How to complete this task: No pictures go into the output, which should consist only of the lines from the first line of the data through the line with "# Моделирование 6.6.", copied exactly.

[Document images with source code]
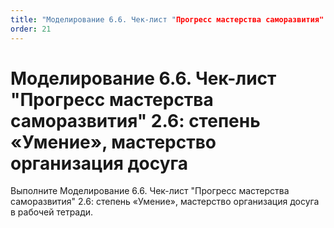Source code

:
 ```yaml
---
title: "Моделирование 6.6. Чек-лист "Прогресс мастерства саморазвития" 2.6: степень «Умение», мастерство организация досуга"
order: 21
---
```


# Моделирование 6.6. Чек-лист "Прогресс мастерства саморазвития" 2.6: степень «Умение», мастерство организация досуга

Выполните Моделирование 6.6. Чек-лист "Прогресс мастерства саморазвития" 2.6: степень «Умение», мастерство организация досуга в рабочей тетради.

Expected output:
Source code

:
 ```yaml
---
title: "Моделирование 6.6. Чек-лист "Прогресс мастерства саморазвития" 2.6: степень «Умение», мастерство организация досуга"
order: 21
---
```


# Моделирование 6.6. Чек-лист "Прогресс мастерства саморазвития" 2.6: степень «Умение», мастерство организация досуга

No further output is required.